Forum Discussion
Azure ATP Service Account getting locked out
EliOfek thanks for the idea. I tried it, and it didn't work. I created a brand new account, put is in the portal, and a few hours later the new account locked out. I will also note that the old account, which is no longer associated with the ATP console, did NOT lockout.
is there a way to figure out which Azure ATP agent install is the cause?
Thank you,
Robert
MicrosoftRobren , well, that eliminates any 3rd party action here...
First time I see this kind of outcome.
Are you aware of any special / non standard lockout policy in the forest?
It's weird, because if this is the only credentials you provided to AATP and did not put them anywhere else, then the sensor used them without problems if you see them all running.
If the password would fail, the sensor would not be able to start...
so I am guessing it is getting locked out because of a specific action it does (which is not a wrong password).
Can you share your workspace id (in text format) in a private message?

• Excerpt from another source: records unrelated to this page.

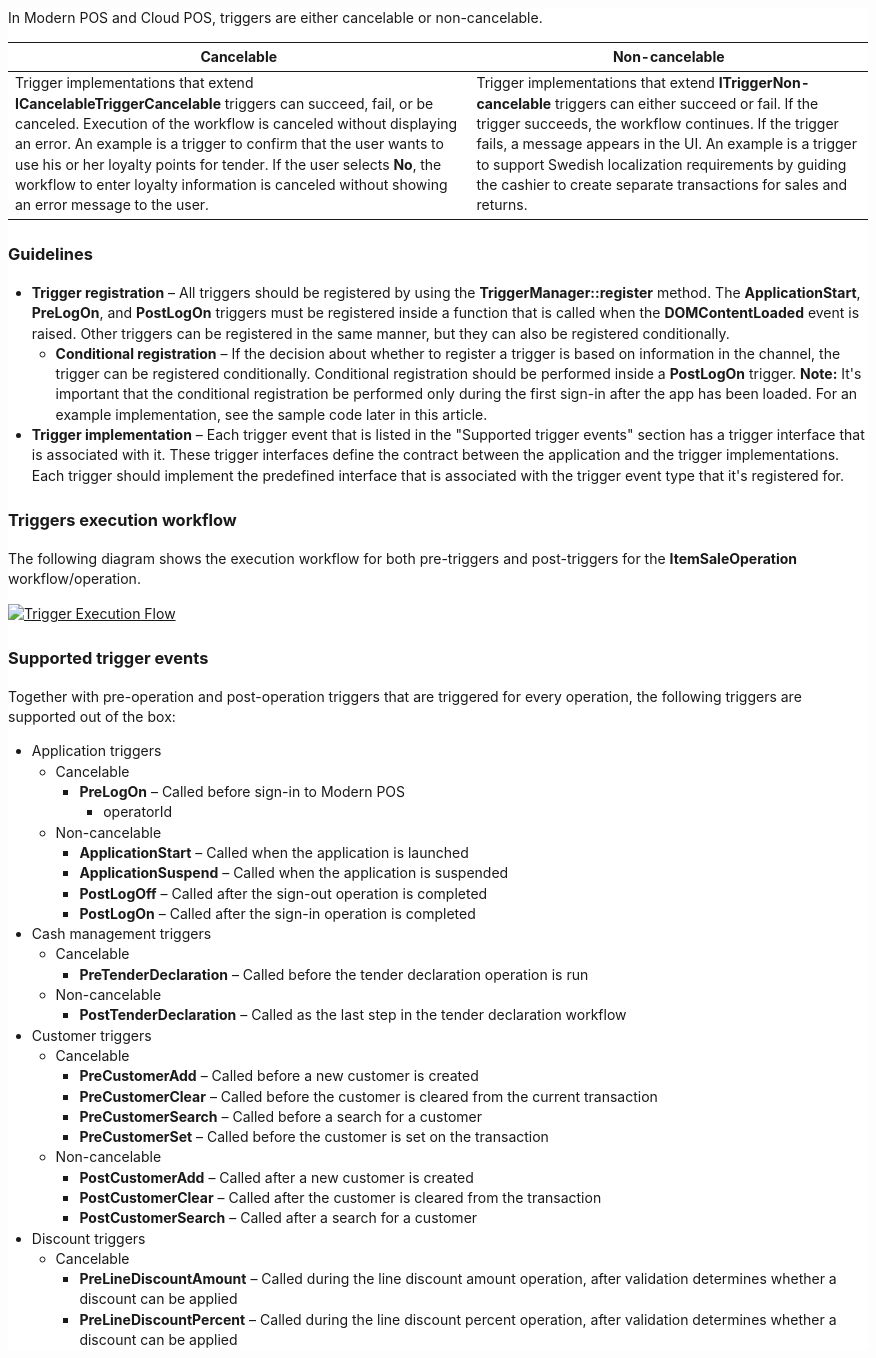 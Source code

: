 In Modern POS and Cloud POS, triggers are either cancelable or non-cancelable.

| Cancelable                                                                                                                                                                                                                                                                                                                                                                                                              | Non-cancelable                                                                                                                                                                                                                                                                                                                                             |
|-------------------------------------------------------------------------------------------------------------------------------------------------------------------------------------------------------------------------------------------------------------------------------------------------------------------------------------------------------------------------------------------------------------------------|------------------------------------------------------------------------------------------------------------------------------------------------------------------------------------------------------------------------------------------------------------------------------------------------------------------------------------------------------------|
| Trigger implementations that extend **ICancelableTriggerCancelable** triggers can succeed, fail, or be canceled. Execution of the workflow is canceled without displaying an error. An example is a trigger to confirm that the user wants to use his or her loyalty points for tender. If the user selects **No**, the workflow to enter loyalty information is canceled without showing an error message to the user. | Trigger implementations that extend **ITriggerNon-cancelable** triggers can either succeed or fail. If the trigger succeeds, the workflow continues. If the trigger fails, a message appears in the UI. An example is a trigger to support Swedish localization requirements by guiding the cashier to create separate transactions for sales and returns. |

### Guidelines

-   **Trigger registration** – All triggers should be registered by using the **TriggerManager::register** method. The **ApplicationStart**, **PreLogOn**, and **PostLogOn** triggers must be registered inside a function that is called when the **DOMContentLoaded** event is raised. Other triggers can be registered in the same manner, but they can also be registered conditionally.
    -   **Conditional registration** – If the decision about whether to register a trigger is based on information in the channel, the trigger can be registered conditionally. Conditional registration should be performed inside a **PostLogOn** trigger. **Note:** It's important that the conditional registration be performed only during the first sign-in after the app has been loaded. For an example implementation, see the sample code later in this article.
-   **Trigger implementation** – Each trigger event that is listed in the "Supported trigger events" section has a trigger interface that is associated with it. These trigger interfaces define the contract between the application and the trigger implementations. Each trigger should implement the predefined interface that is associated with the trigger event type that it's registered for.

### Triggers execution workflow

The following diagram shows the execution workflow for both pre-triggers and post-triggers for the **ItemSaleOperation** workflow/operation. 

[![Trigger Execution Flow](./media/trigger-execution-flow.png)](./media/trigger-execution-flow.png)

### Supported trigger events

Together with pre-operation and post-operation triggers that are triggered for every operation, the following triggers are supported out of the box:

-   Application triggers
    -   Cancelable
        -   **PreLogOn** – Called before sign-in to Modern POS
            -   operatorId
    -   Non-cancelable
        -   **ApplicationStart** – Called when the application is launched
        -   **ApplicationSuspend** – Called when the application is suspended
        -   **PostLogOff** – Called after the sign-out operation is completed
        -   **PostLogOn** – Called after the sign-in operation is completed
-   Cash management triggers
    -   Cancelable
        -   **PreTenderDeclaration** – Called before the tender declaration operation is run
    -   Non-cancelable
        -   **PostTenderDeclaration** – Called as the last step in the tender declaration workflow
-   Customer triggers
    -   Cancelable
        -   **PreCustomerAdd** – Called before a new customer is created
        -   **PreCustomerClear** – Called before the customer is cleared from the current transaction
        -   **PreCustomerSearch** – Called before a search for a customer
        -   **PreCustomerSet** – Called before the customer is set on the transaction
    -   Non-cancelable
        -   **PostCustomerAdd** – Called after a new customer is created
        -   **PostCustomerClear** – Called after the customer is cleared from the transaction
        -   **PostCustomerSearch** – Called after a search for a customer
-   Discount triggers
    -   Cancelable
        -   **PreLineDiscountAmount** – Called during the line discount amount operation, after validation determines whether a discount can be applied
        -   **PreLineDiscountPercent** – Called during the line discount percent operation, after validation determines whether a discount can be applied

I will try to see if I can find any clues in telemetry from this deployment.
My best suggestion at this point is to check for any special lockout policy besides failed logon attempts.
Also - If you search the new account in AATP portal and go to it's logical activities page, do you see any alerts on this account? any significant logical activities that look odd (besides the lockout which should also appear there).
Just to make sure - once the account is locked out - the sensors fail, correct?